» WORK INSTRUCTION: Within the records below is a range that opens at the line with "1. It is possible" and closes at the line with "will always be". Return that range word for word, both ends included, and only that range.

DATA TO USE Start Marker

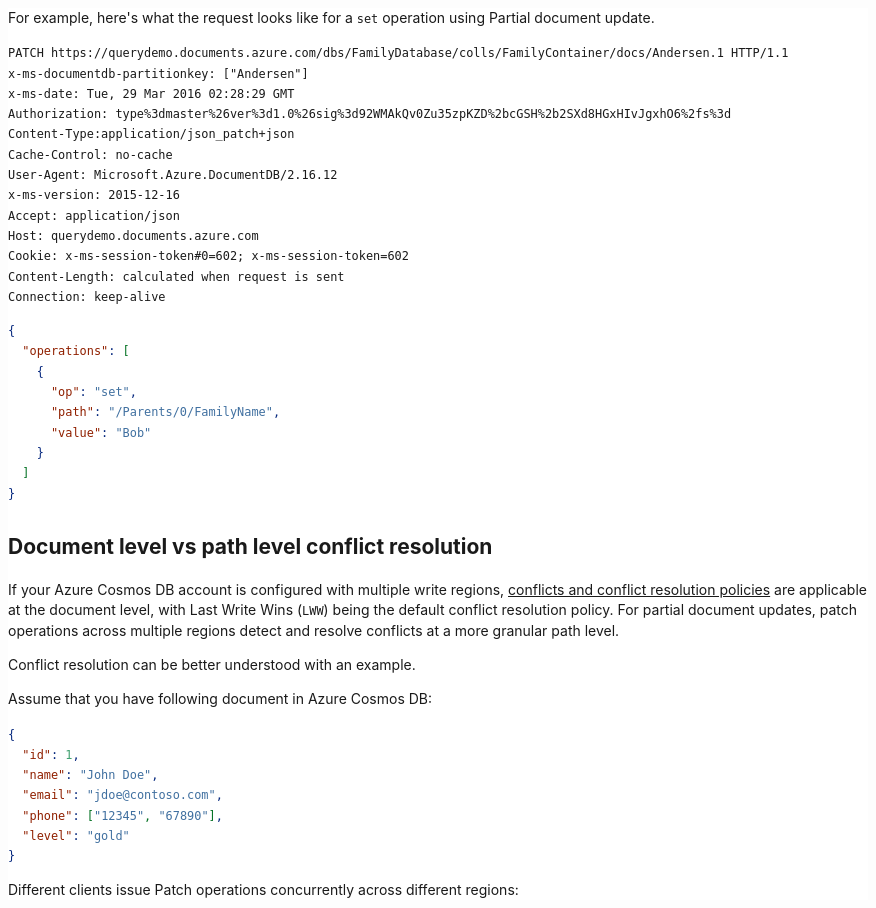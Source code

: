 For example, here's what the request looks like for a `set` operation using Partial document update.

```output
PATCH https://querydemo.documents.azure.com/dbs/FamilyDatabase/colls/FamilyContainer/docs/Andersen.1 HTTP/1.1
x-ms-documentdb-partitionkey: ["Andersen"]
x-ms-date: Tue, 29 Mar 2016 02:28:29 GMT
Authorization: type%3dmaster%26ver%3d1.0%26sig%3d92WMAkQv0Zu35zpKZD%2bcGSH%2b2SXd8HGxHIvJgxhO6%2fs%3d
Content-Type:application/json_patch+json
Cache-Control: no-cache
User-Agent: Microsoft.Azure.DocumentDB/2.16.12
x-ms-version: 2015-12-16
Accept: application/json
Host: querydemo.documents.azure.com
Cookie: x-ms-session-token#0=602; x-ms-session-token=602
Content-Length: calculated when request is sent
Connection: keep-alive
```

```json
{
  "operations": [
    {
      "op": "set",
      "path": "/Parents/0/FamilyName",
      "value": "Bob"
    }
  ]
}
```

## Document level vs path level conflict resolution

If your Azure Cosmos DB account is configured with multiple write regions, [conflicts and conflict resolution policies](conflict-resolution-policies.md) are applicable at the document level, with Last Write Wins (`LWW`) being the default conflict resolution policy. For partial document updates, patch operations across multiple regions detect and resolve conflicts at a more granular path level.

Conflict resolution can be better understood with an example.

Assume that you have following document in Azure Cosmos DB:

```json
{
  "id": 1,
  "name": "John Doe",
  "email": "jdoe@contoso.com",
  "phone": ["12345", "67890"],
  "level": "gold"
}
```

Different clients issue Patch operations concurrently across different regions:
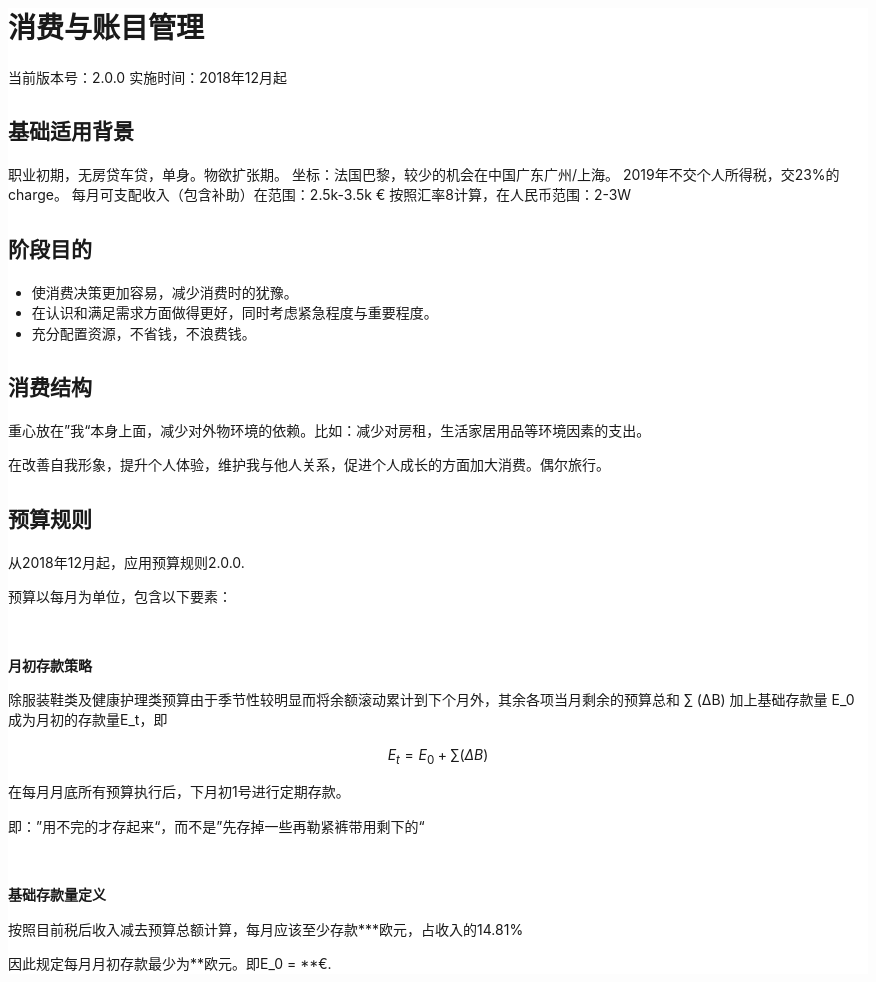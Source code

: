 ﻿
# 消费与账目管理
当前版本号：2.0.0
实施时间：2018年12月起

  
## 基础适用背景
职业初期，无房贷车贷，单身。物欲扩张期。
坐标：法国巴黎，较少的机会在中国广东广州/上海。
2019年不交个人所得税，交23%的charge。
每月可支配收入（包含补助）在范围：2.5k-3.5k €
按照汇率8计算，在人民币范围：2-3W


## 阶段目的

- 使消费决策更加容易，减少消费时的犹豫。
- 在认识和满足需求方面做得更好，同时考虑紧急程度与重要程度。
- 充分配置资源，不省钱，不浪费钱。

 ## 消费结构

重心放在”我“本身上面，减少对外物环境的依赖。比如：减少对房租，生活家居用品等环境因素的支出。

在改善自我形象，提升个人体验，维护我与他人关系，促进个人成长的方面加大消费。偶尔旅行。

  
## 预算规则

从2018年12月起，应用预算规则2.0.0.

预算以每月为单位，包含以下要素：

  
<br>
  
**月初存款策略**

除服装鞋类及健康护理类预算由于季节性较明显而将余额滚动累计到下个月外，其余各项当月剩余的预算总和 ∑ (ΔB)  加上基础存款量 E_0 成为月初的存款量E_t，即

$$
E_t = E_0 + ∑ (ΔB)
$$

在每月月底所有预算执行后，下月初1号进行定期存款。

即：”用不完的才存起来“，而不是”先存掉一些再勒紧裤带用剩下的“

 
<br>
 
**基础存款量定义**

按照目前税后收入减去预算总额计算，每月应该至少存款***欧元，占收入的14.81%

因此规定每月月初存款最少为**欧元。即E_0 = **€.
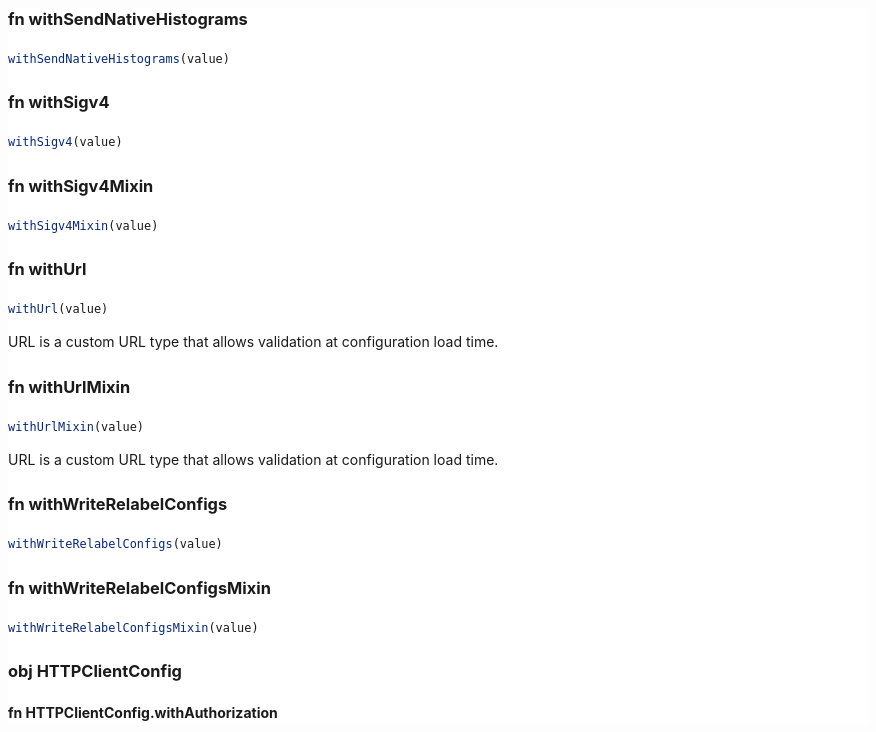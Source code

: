
### fn withSendNativeHistograms

```ts
withSendNativeHistograms(value)
```



### fn withSigv4

```ts
withSigv4(value)
```



### fn withSigv4Mixin

```ts
withSigv4Mixin(value)
```



### fn withUrl

```ts
withUrl(value)
```

URL is a custom URL type that allows validation at configuration load time.

### fn withUrlMixin

```ts
withUrlMixin(value)
```

URL is a custom URL type that allows validation at configuration load time.

### fn withWriteRelabelConfigs

```ts
withWriteRelabelConfigs(value)
```



### fn withWriteRelabelConfigsMixin

```ts
withWriteRelabelConfigsMixin(value)
```



### obj HTTPClientConfig


#### fn HTTPClientConfig.withAuthorization
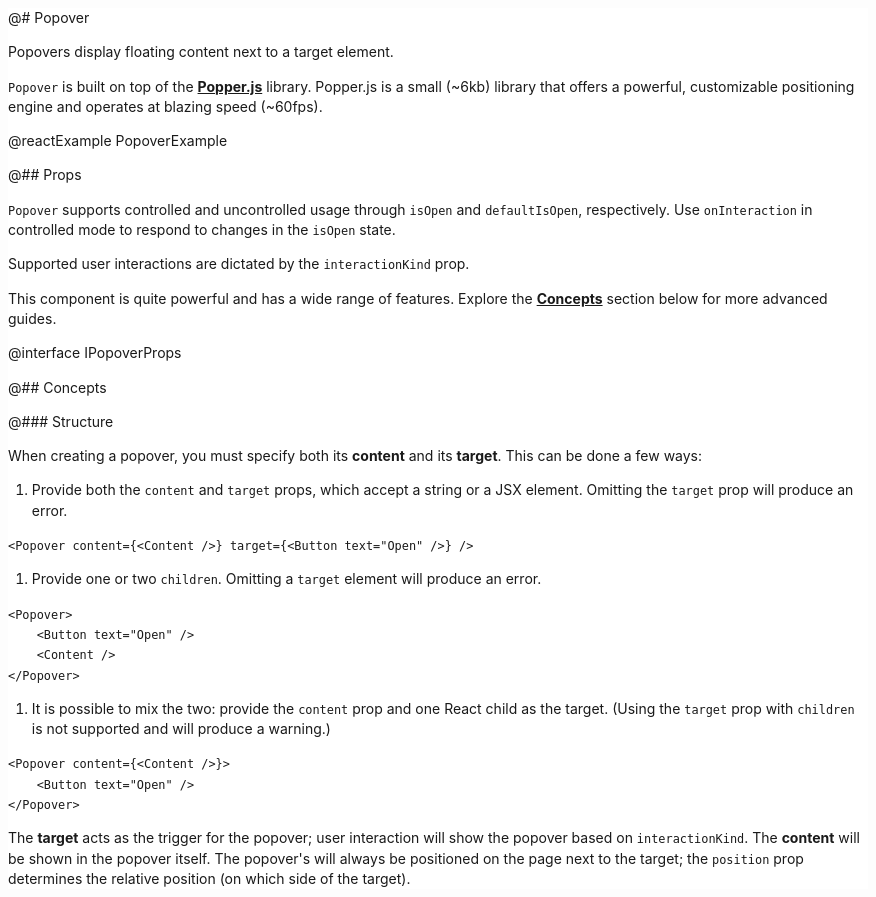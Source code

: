 @# Popover

Popovers display floating content next to a target element.

`Popover` is built on top of the [__Popper.js__](https://popper.js.org) library.
Popper.js is a small (~6kb) library that offers a powerful, customizable
positioning engine and operates at blazing speed (~60fps).

@reactExample PopoverExample

@## Props

`Popover` supports controlled and uncontrolled usage through `isOpen` and
`defaultIsOpen`, respectively. Use `onInteraction` in controlled mode to respond
to changes in the `isOpen` state.

Supported user interactions are dictated by the `interactionKind` prop.

This component is quite powerful and has a wide range of features. Explore the
[**Concepts**](#core/components/popover.concepts) section below for more advanced
guides.

@interface IPopoverProps

@## Concepts

@### Structure

When creating a popover, you must specify both its __content__ and its __target__.
This can be done a few ways:

1. Provide both the `content` and `target` props, which accept a string or a JSX element.
  Omitting the `target` prop will produce an error.
  ```tsx
  <Popover content={<Content />} target={<Button text="Open" />} />
  ```

1. Provide one or two `children`. Omitting a `target` element will produce an error.
  ```tsx
  <Popover>
      <Button text="Open" />
      <Content />
  </Popover>
  ```

1. It is possible to mix the two: provide the `content` prop and one React child as the target.
  (Using the `target` prop with `children` is not supported and will produce a warning.)
  ```tsx
  <Popover content={<Content />}>
      <Button text="Open" />
  </Popover>
  ```

The __target__ acts as the trigger for the popover; user interaction will show the popover based on
`interactionKind`. The __content__ will be shown in the popover itself. The popover's will always be
positioned on the page next to the target; the `position` prop determines the relative position (on
which side of the target).
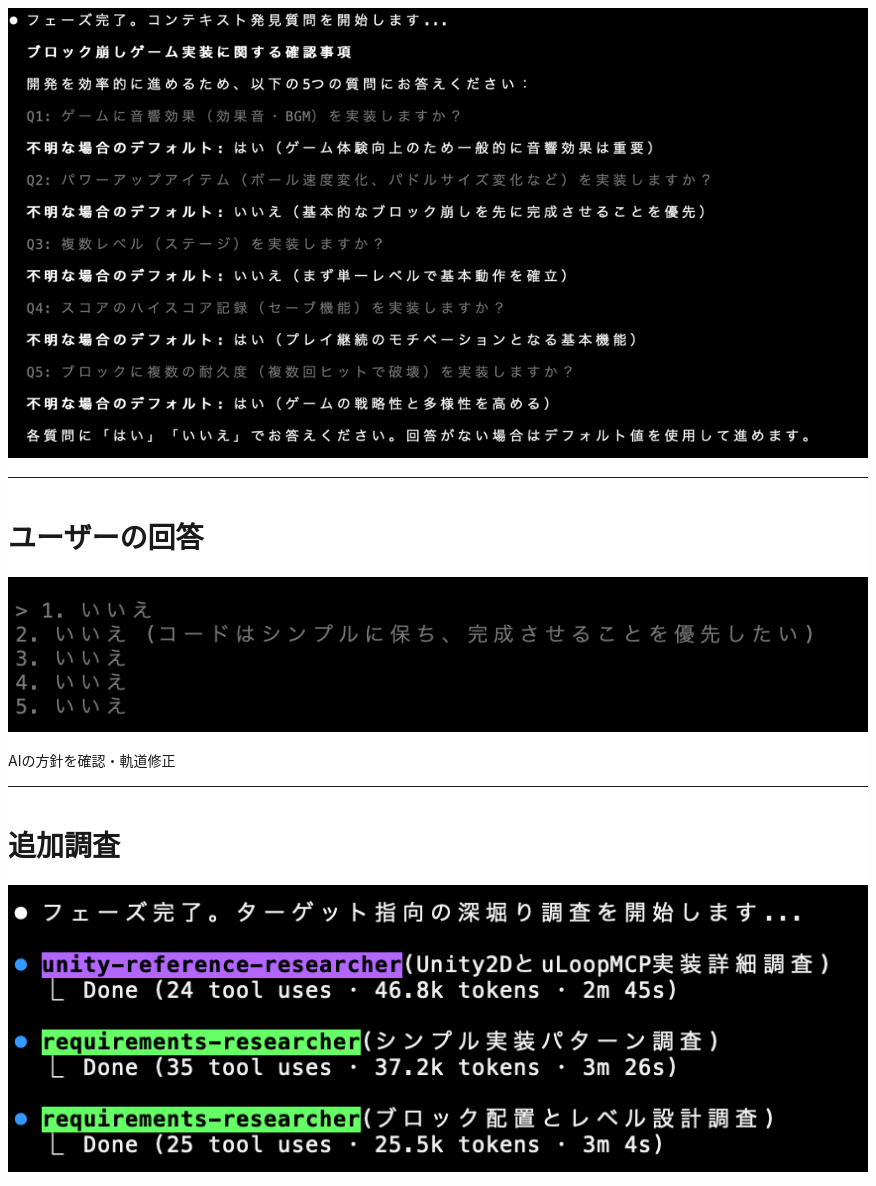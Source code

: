 ![h:500](resources/requirement04.png)

---

# ユーザーの回答
![](resources/requirement05.png)

<div class="highlight-box">
AIの方針を確認・軌道修正
</div>

---

# 追加調査
![](resources/requirement06.png)
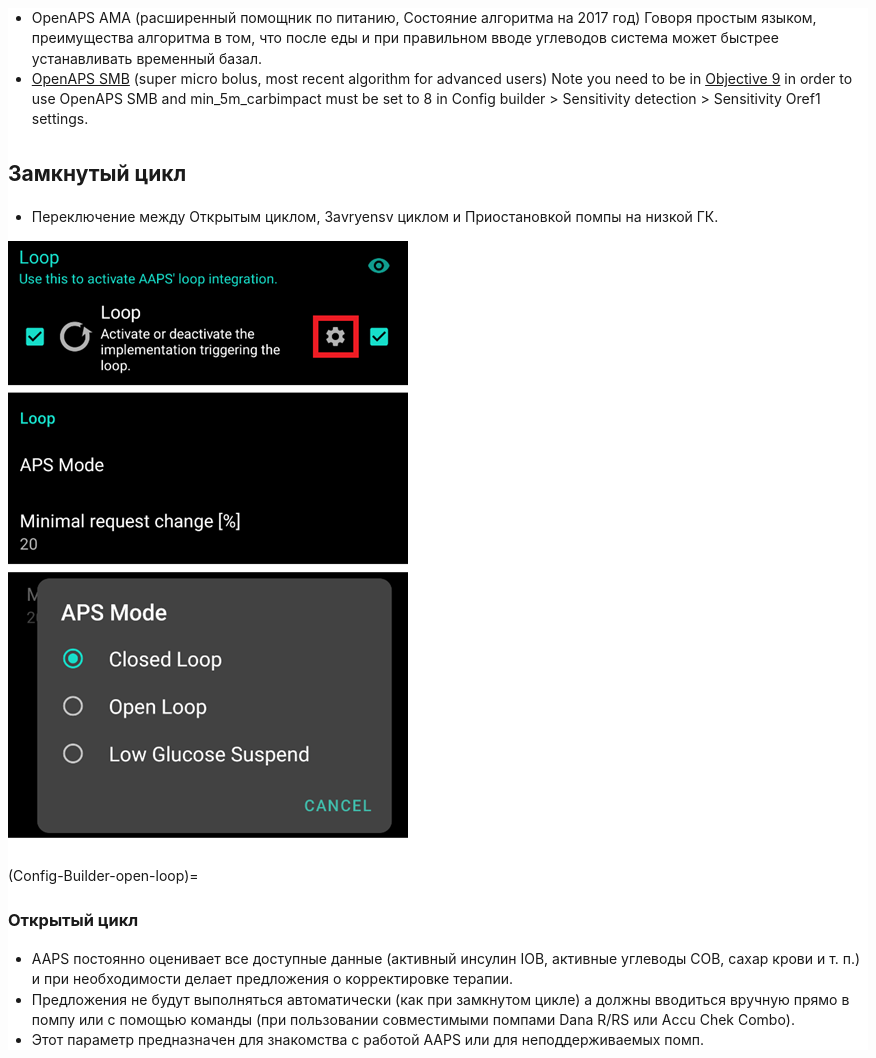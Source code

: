 * OpenAPS AMA (расширенный помощник по питанию, Состояние алгоритма на 2017 год) Говоря простым языком, преимущества алгоритма в том, что после еды и при правильном вводе углеводов система может быстрее устанавливать временный базал.
* [OpenAPS SMB](../DailyLifeWithAaps/KeyAapsFeatures.md) (super micro bolus, most recent algorithm for advanced users) Note you need to be in [Objective 9](../SettingUpAaps/CompletingTheObjectives.md#objective-9-enabling-additional-oref1-features-for-daytime-use-such-as-super-micro-bolus-smb) in order to use OpenAPS SMB and min_5m_carbimpact must be set to 8 in Config builder > Sensitivity detection > Sensitivity Oref1 settings.

## Замкнутый цикл

* Переключение между Открытым циклом, Заvryensv циклом и Приостановкой помпы на низкой ГК.

![Конфигуратор - режим цикла](../images/ConfigBuilder_LoopLGS.png)

(Config-Builder-open-loop)=

### Открытый цикл

* AAPS постоянно оценивает все доступные данные (активный инсулин IOB, активные углеводы COB, сахар крови и т. п.) и при необходимости делает предложения о корректировке терапии. 
* Предложения не будут выполняться автоматически (как при замкнутом цикле) а должны вводиться вручную прямо в помпу или с помощью команды (при пользовании совместимыми помпами Dana R/RS или Accu Chek Combo). 
* Этот параметр предназначен для знакомства с работой AAPS или для неподдерживаемых помп.
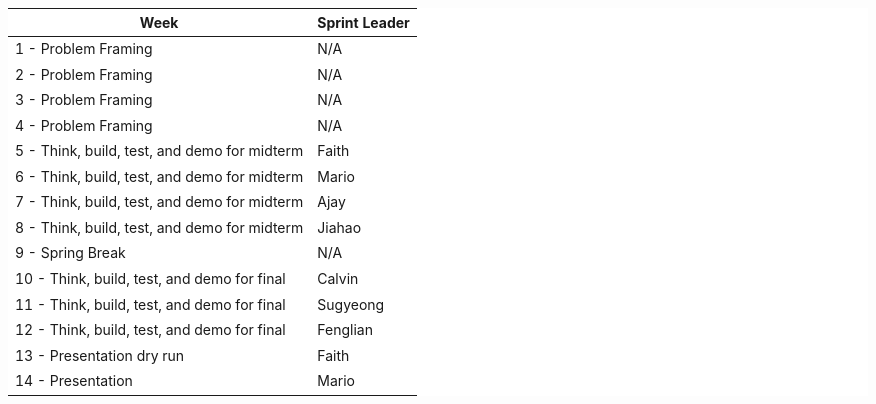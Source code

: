 | Week | Sprint Leader |
| --------  | ------------------- |
| 1 - Problem Framing                                 |  N/A              |
| 2 - Problem Framing                                 |  N/A              |
| 3 - Problem Framing                                 |  N/A              |
| 4 - Problem Framing                                 |  N/A              |
| 5 - Think, build, test, and demo for midterm        | Faith             |
| 6 - Think, build, test, and demo for midterm        | Mario             |
| 7 - Think, build, test, and demo for midterm        | Ajay              |
| 8 - Think, build, test, and demo for midterm        |Jiahao             |
| 9 - Spring Break                                    | N/A               |
| 10 - Think, build, test, and demo for final	      |  Calvin           |
| 11 - Think, build, test, and demo for final         | Sugyeong          |
| 12 - Think, build, test, and demo for final         | Fenglian          |
| 13 - Presentation dry run                           | Faith             |
| 14 - Presentation                                   | Mario             |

DATA TO USE End Marker

» REPLY TO THE EXERCISE:
1. It is possible to mix the two: provide the `content` prop and one React child as the target.
  (Using the `target` prop with `children` is not supported and will produce a warning.)
  ```tsx
  <Popover content={<Content />}>
      <Button text="Open" />
  </Popover>
  ```

The __target__ acts as the trigger for the popover; user interaction will show the popover based on
`interactionKind`. The __content__ will be shown in the popover itself. The popover's will always be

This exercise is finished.